Vosotros pensasteis mal contra mí, más Dios lo encaminó a bien, para hacer lo
que vemos hoy, para mantener en vida a mucho pueblo. Ahora, pues, no tengáis
miedo; yo os sustentaré a vosotros y a vuestros hijos. Así los consoló, y les
habló al corazón” (v. 19- 21).
Así
ocurrió con los discípulos en la ocasión que estamos considerando. Meditemos un
poco este pasaje.
“Aquel
día, cuando llegó la noche, les dijo: Pasemos al otro lado. Y despidiendo a la
multitud, le tomaron como estaba, en la barca; y había también con él otras
barcas.
Pero
se levantó una gran tempestad de viento, y echaba las olas en la barca, de tal
manera que ya se anegaba. Y él estaba en la popa, durmiendo sobre un cabezal” (Marcos 4:35-38).
Tenemos
aquí una escena interesante a la vez que instructiva. A los pobres discípulos
les toca vivir un momento de extremo peligro, una situación límite. No saben
qué más hacer. Una recia tempestad, la barca llena de agua, el Maestro
durmiendo. Era realmente un momento de prueba y, si nos miramos a nosotros
mismos, seguramente no nos extrañará el miedo y la agitación de los discípulos.
De haber estado en su lugar, sin duda habríamos reaccionado de la misma manera.
Sin embargo, no podemos sino ver dónde fallaron. El relato se escribió para
nuestra enseñanza, y debemos estudiarlo y tratar de aprender la lección que nos
enseña.
No
hay nada más absurdo ni más irracional que la incredulidad, cuando la
consideramos con calma.
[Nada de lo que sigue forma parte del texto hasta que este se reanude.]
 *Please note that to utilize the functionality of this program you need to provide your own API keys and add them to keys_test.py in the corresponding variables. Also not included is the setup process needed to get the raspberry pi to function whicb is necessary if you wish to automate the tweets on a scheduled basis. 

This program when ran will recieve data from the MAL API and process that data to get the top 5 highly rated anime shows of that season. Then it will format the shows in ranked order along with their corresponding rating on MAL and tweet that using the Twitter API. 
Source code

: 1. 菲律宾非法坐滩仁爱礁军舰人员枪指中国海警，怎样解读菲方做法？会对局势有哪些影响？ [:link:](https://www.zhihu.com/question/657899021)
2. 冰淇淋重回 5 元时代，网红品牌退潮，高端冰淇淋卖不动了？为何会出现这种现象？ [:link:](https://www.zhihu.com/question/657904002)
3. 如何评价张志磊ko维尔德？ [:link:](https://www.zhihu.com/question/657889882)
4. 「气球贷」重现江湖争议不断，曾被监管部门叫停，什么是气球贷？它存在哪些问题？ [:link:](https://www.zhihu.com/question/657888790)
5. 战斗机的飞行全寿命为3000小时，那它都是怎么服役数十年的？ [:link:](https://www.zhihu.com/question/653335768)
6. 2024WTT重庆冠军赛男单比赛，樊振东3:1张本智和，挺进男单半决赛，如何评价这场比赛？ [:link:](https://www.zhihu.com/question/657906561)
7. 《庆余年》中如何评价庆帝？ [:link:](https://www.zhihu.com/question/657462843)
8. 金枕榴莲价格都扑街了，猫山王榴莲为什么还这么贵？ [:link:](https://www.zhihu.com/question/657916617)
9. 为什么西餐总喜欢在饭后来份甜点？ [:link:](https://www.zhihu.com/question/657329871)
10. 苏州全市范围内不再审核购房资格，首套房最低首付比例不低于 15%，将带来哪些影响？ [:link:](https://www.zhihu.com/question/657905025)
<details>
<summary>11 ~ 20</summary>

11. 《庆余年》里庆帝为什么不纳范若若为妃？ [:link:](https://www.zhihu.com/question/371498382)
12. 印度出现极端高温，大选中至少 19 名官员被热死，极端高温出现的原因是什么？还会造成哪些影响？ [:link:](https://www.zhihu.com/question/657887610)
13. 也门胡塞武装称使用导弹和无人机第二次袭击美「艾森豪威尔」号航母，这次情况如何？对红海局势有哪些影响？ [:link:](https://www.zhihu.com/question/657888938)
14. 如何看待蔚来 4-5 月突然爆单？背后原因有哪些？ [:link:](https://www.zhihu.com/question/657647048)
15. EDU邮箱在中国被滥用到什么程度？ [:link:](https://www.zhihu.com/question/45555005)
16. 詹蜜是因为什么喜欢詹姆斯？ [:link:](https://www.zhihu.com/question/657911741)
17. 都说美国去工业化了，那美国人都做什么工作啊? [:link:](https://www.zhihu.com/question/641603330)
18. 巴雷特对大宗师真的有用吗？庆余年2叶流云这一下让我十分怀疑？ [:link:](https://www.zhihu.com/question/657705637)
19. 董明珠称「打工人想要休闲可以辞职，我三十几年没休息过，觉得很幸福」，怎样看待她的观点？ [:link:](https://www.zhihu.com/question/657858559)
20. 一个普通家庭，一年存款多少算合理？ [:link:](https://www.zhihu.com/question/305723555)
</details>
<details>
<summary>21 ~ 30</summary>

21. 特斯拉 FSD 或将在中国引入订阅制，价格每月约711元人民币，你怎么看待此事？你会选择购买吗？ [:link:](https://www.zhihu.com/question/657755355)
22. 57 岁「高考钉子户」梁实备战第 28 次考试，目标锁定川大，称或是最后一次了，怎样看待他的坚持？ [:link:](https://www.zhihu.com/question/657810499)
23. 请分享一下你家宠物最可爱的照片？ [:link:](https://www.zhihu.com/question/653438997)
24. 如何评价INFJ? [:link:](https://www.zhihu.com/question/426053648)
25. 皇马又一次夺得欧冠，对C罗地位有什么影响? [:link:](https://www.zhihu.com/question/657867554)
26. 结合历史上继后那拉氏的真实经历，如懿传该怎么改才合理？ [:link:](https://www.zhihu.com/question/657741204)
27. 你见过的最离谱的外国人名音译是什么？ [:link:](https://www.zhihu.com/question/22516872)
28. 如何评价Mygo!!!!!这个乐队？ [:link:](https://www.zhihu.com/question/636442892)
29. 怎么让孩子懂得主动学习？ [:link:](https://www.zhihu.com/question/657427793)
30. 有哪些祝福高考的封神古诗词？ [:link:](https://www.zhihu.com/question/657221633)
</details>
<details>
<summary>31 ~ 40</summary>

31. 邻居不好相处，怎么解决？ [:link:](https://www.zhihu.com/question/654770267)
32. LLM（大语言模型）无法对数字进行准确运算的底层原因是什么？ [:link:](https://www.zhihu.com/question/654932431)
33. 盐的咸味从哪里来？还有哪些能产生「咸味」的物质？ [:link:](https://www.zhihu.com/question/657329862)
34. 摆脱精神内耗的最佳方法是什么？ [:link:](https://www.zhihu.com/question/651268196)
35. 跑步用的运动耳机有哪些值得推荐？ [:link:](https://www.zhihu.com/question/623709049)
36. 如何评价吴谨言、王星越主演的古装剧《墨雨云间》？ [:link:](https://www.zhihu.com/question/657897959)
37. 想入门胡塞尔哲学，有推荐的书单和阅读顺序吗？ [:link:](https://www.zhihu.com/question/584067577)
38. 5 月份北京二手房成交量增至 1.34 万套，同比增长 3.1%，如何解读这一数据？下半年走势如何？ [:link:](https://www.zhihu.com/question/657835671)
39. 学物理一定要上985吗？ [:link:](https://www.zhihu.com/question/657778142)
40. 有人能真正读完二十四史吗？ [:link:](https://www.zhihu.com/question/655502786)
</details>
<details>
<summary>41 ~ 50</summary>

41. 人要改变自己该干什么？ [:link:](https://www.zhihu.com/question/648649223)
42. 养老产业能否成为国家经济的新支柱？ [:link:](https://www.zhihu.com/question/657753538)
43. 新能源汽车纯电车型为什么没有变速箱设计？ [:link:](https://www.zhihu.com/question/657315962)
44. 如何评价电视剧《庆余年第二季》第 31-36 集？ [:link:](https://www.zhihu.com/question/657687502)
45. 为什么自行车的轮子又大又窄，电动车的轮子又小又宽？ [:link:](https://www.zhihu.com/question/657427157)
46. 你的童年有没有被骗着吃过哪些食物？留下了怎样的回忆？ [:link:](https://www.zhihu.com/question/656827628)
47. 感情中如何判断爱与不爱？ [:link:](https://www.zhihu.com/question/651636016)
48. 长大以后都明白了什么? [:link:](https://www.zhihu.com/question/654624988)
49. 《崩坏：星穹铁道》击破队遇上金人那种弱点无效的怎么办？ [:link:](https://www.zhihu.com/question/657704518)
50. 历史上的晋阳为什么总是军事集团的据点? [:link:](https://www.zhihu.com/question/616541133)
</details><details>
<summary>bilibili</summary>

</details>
En la escena que nos ocupa, la incredulidad de los
discípulos es, evidentemente, absurda. En efecto, ¿qué podía ser más absurdo
que suponer que la barca podía hundirse con el propio Hijo de Dios a bordo? Y,
sin embargo, eso es lo que temían. Se dirá que precisamente en ese momento no
pensaban en el Hijo de Dios. A la verdad, pensaban en la tempestad, en las
olas, en la barca que se llenaba de agua, y, juzgando a la manera de los
hombres, parecía una situación desesperada. El corazón incrédulo razona siempre
así. Mira las circunstancias y deja a Dios de lado. La fe, en cambio, no
considera más que a Dios, y deja las circunstancias de lado.
¡Qué
diferencia! La fe se goza en los momentos de extremo peligro o de angustiosa
necesidad, simplemente porque los tales son una oportunidad para Dios. La fe se
complace en concentrarse en Dios, en encontrarse sobre ese terreno ajeno a la
criatura, para que Dios manifieste su gloria; en ver que las “vasijas vacías”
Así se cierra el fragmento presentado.